Anthony Grafton's lengthy review in the London Review of Books situated the book within broader patterns of American timekeeping and religious practice. Grafton noted that while the New England Sabbath developed a reputation for particular strictness, weekly observance spread unevenly across the expanding country: Quaker Philadelphia enforced restrictions that infuriated the travel writer Frances Trollope, and many plantations followed a six-day work week despite forced Sunday labor remaining common in the deep South during harvest time. Grafton credited the book's discussion of Benjamin Franklin's chart of thirteen virtues, tracked across seven days, with illuminating the origins of the nineteenth-century American vogue for diary keeping and self-improvement.
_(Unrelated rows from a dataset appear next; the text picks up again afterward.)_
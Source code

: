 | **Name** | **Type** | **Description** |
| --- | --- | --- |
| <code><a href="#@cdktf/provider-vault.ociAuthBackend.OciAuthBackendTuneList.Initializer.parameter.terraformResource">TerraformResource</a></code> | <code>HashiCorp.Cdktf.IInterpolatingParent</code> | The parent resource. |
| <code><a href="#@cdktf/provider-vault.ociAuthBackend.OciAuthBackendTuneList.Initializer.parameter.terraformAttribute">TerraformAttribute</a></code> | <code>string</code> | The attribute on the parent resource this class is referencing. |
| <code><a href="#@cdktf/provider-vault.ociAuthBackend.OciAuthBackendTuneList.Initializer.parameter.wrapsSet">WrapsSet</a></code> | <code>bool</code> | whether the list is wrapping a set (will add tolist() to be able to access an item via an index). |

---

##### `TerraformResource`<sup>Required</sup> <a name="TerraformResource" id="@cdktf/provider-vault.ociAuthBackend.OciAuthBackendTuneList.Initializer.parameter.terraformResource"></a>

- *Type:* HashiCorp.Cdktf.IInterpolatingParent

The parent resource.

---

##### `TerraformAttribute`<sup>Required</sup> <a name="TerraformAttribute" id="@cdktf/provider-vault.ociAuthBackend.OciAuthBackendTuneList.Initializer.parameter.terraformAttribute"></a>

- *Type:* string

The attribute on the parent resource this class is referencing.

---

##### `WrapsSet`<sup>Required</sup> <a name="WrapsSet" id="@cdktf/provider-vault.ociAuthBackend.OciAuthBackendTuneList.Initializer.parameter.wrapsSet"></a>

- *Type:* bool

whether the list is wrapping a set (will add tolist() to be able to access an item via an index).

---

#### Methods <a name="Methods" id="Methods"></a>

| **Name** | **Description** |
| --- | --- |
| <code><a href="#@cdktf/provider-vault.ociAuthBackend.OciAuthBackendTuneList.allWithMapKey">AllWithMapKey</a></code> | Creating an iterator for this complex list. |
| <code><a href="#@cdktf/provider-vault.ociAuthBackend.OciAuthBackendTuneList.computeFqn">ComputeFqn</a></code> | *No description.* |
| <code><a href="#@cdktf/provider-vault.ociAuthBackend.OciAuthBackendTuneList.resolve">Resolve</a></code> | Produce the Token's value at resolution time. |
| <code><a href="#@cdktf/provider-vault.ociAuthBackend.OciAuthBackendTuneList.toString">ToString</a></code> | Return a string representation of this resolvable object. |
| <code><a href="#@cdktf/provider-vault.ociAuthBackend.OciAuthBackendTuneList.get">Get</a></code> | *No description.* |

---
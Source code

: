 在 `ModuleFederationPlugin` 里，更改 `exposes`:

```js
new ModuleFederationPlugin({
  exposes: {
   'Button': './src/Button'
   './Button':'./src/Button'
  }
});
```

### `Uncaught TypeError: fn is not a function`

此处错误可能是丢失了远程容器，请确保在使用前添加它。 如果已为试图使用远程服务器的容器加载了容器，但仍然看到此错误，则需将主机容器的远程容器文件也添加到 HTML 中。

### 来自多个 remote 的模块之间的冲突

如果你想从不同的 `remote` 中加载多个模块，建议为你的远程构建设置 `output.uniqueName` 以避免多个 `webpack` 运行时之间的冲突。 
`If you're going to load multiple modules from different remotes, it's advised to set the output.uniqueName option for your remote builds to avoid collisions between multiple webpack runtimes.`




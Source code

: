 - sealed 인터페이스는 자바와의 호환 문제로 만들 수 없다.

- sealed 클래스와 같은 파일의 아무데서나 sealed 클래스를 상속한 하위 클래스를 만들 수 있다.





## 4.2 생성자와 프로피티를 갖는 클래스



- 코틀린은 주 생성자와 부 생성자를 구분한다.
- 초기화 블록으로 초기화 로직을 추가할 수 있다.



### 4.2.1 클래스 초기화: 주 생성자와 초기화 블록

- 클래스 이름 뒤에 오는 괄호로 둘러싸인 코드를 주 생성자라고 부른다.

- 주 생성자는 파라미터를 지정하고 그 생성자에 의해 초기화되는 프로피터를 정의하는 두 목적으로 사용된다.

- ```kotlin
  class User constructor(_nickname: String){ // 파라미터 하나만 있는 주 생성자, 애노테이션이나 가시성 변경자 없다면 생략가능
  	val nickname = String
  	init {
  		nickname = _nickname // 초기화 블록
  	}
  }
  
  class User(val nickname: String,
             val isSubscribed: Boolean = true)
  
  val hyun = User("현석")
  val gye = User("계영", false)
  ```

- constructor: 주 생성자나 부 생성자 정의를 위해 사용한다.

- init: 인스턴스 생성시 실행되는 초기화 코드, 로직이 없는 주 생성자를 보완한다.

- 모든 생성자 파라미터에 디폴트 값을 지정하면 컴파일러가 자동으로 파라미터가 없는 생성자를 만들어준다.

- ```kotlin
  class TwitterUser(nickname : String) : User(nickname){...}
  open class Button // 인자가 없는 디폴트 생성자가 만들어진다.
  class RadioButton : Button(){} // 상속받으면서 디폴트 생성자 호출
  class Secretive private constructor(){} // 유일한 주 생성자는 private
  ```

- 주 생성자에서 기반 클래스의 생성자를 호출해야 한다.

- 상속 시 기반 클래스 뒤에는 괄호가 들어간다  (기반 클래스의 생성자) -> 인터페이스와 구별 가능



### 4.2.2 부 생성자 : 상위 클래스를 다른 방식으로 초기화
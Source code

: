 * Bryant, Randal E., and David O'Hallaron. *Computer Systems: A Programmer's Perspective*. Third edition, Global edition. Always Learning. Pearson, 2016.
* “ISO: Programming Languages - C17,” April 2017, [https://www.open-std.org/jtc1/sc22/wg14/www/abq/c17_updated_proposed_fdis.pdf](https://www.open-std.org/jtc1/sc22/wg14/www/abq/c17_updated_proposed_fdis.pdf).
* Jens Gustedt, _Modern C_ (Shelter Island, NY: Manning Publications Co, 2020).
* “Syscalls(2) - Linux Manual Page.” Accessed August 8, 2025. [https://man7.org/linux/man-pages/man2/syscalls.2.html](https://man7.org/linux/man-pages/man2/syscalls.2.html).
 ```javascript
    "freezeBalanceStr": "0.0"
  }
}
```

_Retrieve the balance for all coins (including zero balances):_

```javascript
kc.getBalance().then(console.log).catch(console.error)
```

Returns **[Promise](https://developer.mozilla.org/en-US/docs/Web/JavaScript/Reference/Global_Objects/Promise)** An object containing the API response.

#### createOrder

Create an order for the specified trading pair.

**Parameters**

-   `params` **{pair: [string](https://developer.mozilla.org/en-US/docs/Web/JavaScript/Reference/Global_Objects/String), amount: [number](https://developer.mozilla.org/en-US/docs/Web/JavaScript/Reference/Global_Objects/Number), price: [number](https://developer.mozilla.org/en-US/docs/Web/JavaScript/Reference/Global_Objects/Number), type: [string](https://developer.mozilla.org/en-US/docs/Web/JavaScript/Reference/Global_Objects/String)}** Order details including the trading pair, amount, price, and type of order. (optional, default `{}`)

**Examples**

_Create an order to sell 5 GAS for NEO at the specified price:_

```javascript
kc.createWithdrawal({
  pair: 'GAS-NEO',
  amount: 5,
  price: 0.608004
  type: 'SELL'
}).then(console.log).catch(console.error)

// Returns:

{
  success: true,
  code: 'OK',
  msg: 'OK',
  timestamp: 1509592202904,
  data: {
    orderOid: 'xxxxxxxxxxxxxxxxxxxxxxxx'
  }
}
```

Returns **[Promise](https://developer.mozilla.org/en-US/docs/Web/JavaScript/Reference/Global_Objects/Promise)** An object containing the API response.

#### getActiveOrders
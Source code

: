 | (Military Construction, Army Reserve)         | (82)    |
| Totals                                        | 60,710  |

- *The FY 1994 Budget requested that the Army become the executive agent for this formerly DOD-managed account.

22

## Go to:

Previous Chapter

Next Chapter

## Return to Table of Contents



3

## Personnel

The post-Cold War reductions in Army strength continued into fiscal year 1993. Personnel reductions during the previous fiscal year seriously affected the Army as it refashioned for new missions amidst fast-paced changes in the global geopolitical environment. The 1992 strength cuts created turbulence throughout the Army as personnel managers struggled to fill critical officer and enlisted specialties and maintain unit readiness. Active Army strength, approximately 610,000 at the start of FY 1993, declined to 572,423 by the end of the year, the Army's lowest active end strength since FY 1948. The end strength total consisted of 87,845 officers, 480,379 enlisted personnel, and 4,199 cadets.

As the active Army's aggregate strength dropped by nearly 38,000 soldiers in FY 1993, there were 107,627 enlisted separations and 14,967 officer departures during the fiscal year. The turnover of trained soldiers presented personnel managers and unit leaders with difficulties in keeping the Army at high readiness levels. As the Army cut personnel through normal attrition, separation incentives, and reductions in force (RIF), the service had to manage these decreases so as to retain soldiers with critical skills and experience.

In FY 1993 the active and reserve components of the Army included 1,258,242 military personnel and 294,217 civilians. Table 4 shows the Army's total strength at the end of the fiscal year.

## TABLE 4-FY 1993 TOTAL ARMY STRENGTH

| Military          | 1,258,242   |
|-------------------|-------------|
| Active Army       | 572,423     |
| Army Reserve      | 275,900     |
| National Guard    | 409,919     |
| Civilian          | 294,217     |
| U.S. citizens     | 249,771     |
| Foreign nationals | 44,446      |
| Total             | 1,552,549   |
He found persuasive the argument that the commercial revolution enforced attention to the week, with Saturday wages enabling workers to redeem their Sunday clothes from pawnshops, and that prescriptive literature ordained domestic labor "must also follow a weekly rhythm," making the week "a management tool of undisputed utility." Grafton was particularly struck by the evidence that pocket diaries trained Americans to track weekdays, with the names of days appearing more frequently and accurately in journals than calendar dates, and witnesses in court proving more confident when using weekdays to mark testimony than when giving exact dates. He observed, however, that the tight focus on the week necessarily excluded other ways Americans mapped time, including the "magnificently strange illustrated timelines" depicting linear historical progress, and that complex thinkers treated in the book "don't have a chance to tell us everything they know about his larger subject, the individual's manifold experiences of time." Grafton thought that this approach "comes at a price, though one very much worth paying," leaving room for further scholarship on how Americans have lived in and with time.

Benjamin Schneider offered a more critical assessment from an economic history perspective. Schneider thought that "readers looking for quantitative support for the book's claims will occasionally be disappointed." He found the treatment of regularized household work persuasive but questioned assertions about the prevalence of weekly wage payments and cyclical spending patterns, arguing these claims required stronger evidentiary support. Schneider nonetheless concluded that the work "persuasively demonstrates the importance of hebdomadal cycles in social and cultural life" and proposed several hypotheses worthy of further investigation.

Doug Girardot praised the granular archival research into how ordinary nineteenth-century Americans conceptualized time while criticizing the book's argumentation as unclear and meandering. Girardot suggested that the evidence marshaled from diaries and documentary ephemera "only vaguely suggests" the thesis, with the argument at times "drowned in a morass of quotations and biographical anecdotes." He thought that while the author deserved credit for reintroducing the topic to mainstream historical conversation, "his exhaustive research is still not enough to remove the enigmatic shroud from the week."